Academic and civic leaders have been careful to nurture Waterloo’s high-tech sector.

In 1980, the Canadian Innovation Centre was founded at the University of Waterloo and was spun off as an independent operation a few years later. The CIC is currently a national, non-profit organization that assists entrepreneurs, inventors and innovators of all stripes attain market success. The CIC worked with BlackBerry back when it was RIM in the mid-1990s and has supported roughly 20,000 other companies and individuals.

In 2006, CIC became a primary tenant at a newly-opened operation called the Accelerator Centre (AC) located in Waterloo’s David Johnston Research and Technology Park. The AC, in its own words, “is dedicated to building and scaling sustainable, globally competitive technology firms; and to commercializing advanced research technologies emerging from academic institutions.”

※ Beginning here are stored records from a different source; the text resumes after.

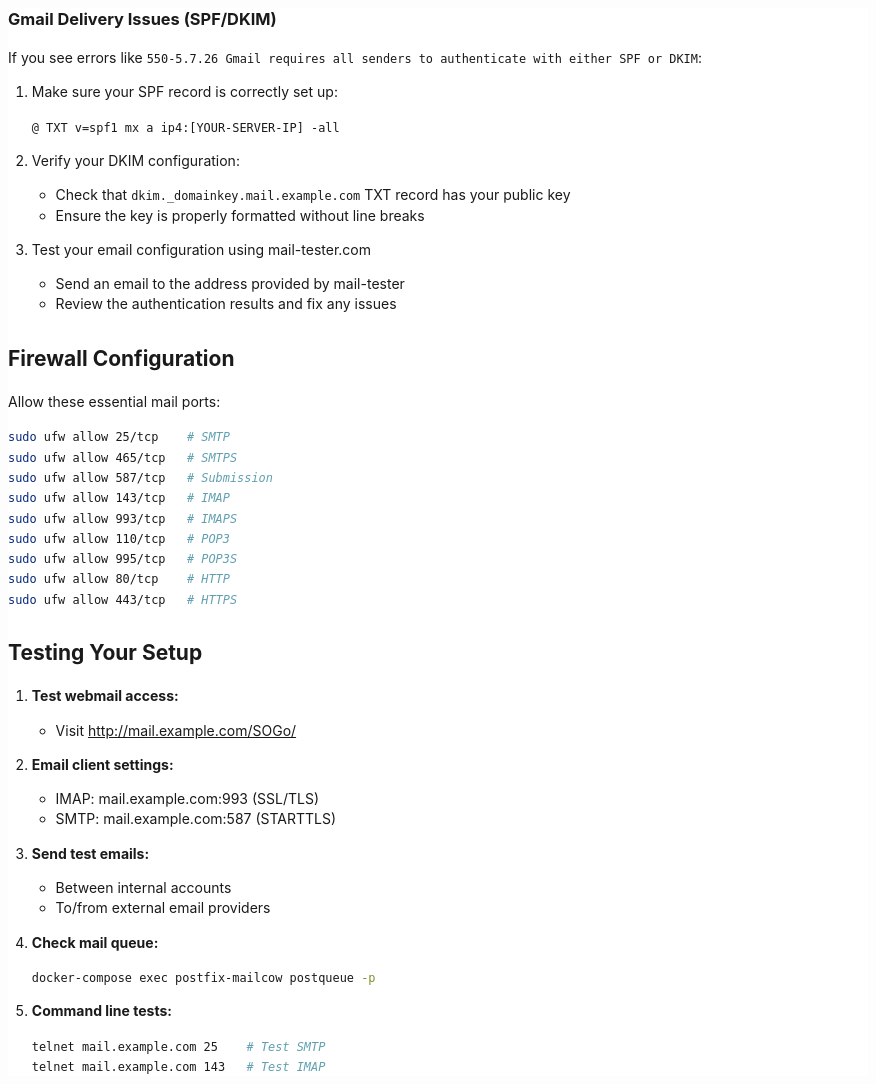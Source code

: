 ### Gmail Delivery Issues (SPF/DKIM)

If you see errors like `550-5.7.26 Gmail requires all senders to authenticate with either SPF or DKIM`:

1. Make sure your SPF record is correctly set up:
   ```
   @ TXT v=spf1 mx a ip4:[YOUR-SERVER-IP] -all
   ```

2. Verify your DKIM configuration:
   - Check that `dkim._domainkey.mail.example.com` TXT record has your public key
   - Ensure the key is properly formatted without line breaks

3. Test your email configuration using mail-tester.com
   - Send an email to the address provided by mail-tester
   - Review the authentication results and fix any issues

## Firewall Configuration

Allow these essential mail ports:
```bash
sudo ufw allow 25/tcp    # SMTP
sudo ufw allow 465/tcp   # SMTPS
sudo ufw allow 587/tcp   # Submission
sudo ufw allow 143/tcp   # IMAP
sudo ufw allow 993/tcp   # IMAPS
sudo ufw allow 110/tcp   # POP3
sudo ufw allow 995/tcp   # POP3S
sudo ufw allow 80/tcp    # HTTP
sudo ufw allow 443/tcp   # HTTPS
```

## Testing Your Setup

1. **Test webmail access:**
   - Visit http://mail.example.com/SOGo/

2. **Email client settings:**
   - IMAP: mail.example.com:993 (SSL/TLS)
   - SMTP: mail.example.com:587 (STARTTLS)

3. **Send test emails:**
   - Between internal accounts
   - To/from external email providers

4. **Check mail queue:**
   ```bash
   docker-compose exec postfix-mailcow postqueue -p
   ```

5. **Command line tests:**
   ```bash
   telnet mail.example.com 25    # Test SMTP
   telnet mail.example.com 143   # Test IMAP
   ```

To this end, the AC offers research space, funding, mentorship and guidance to fledgling tech firms. Other services provided include high-speed internet access, accounting assistance and networking opportunities.

Since it was launched, the centre has helped over 250 fledgling technology firms which, in turn, have created more than 1,500 jobs and earned over $2 billion. Currently run as a non-profit organization, the centre was funded by the Region of Waterloo, province of Ontario and government of Canada.

The CIC and Accelerator Centre are not the only facilities of their kind in Waterloo. In addition to these ventures, the University of Waterloo has established Velocity, a high-tech hub and “largest free startup incubator in the world” according to university literature. Velocity offers a 37,000-square-foot facility with workspace, meeting rooms and a science lab in downtown Kitchener, a city connected to Waterloo. It also provides $375,000 in annual grants to local startups, a Velocity startup coach to provide business advice and an overall supportive environment.

As of early 2018, over 100 companies were toiling away in workspaces provided by Velocity. The Velocity network has spawned over 215 companies which have generated more than $700 million in investments and created roughly 1,800 jobs. Kik, among many others, benefited from Velocity’s offerings in its early days.

A quick look at the Velocity company directory reveals firms such as H2nanO (which aims to use a solar-powered process to treat contaminated water), UHWK (which sells a high-definition helmet-mounted video camera system for athletes) and Pebble (a company that makes smartwatches and was bought by Fitbit in 2016).

Keep an eye on these companies. They may turn into the next BlackBerry or OpenText as the city of Waterloo continues to accelerate into the future.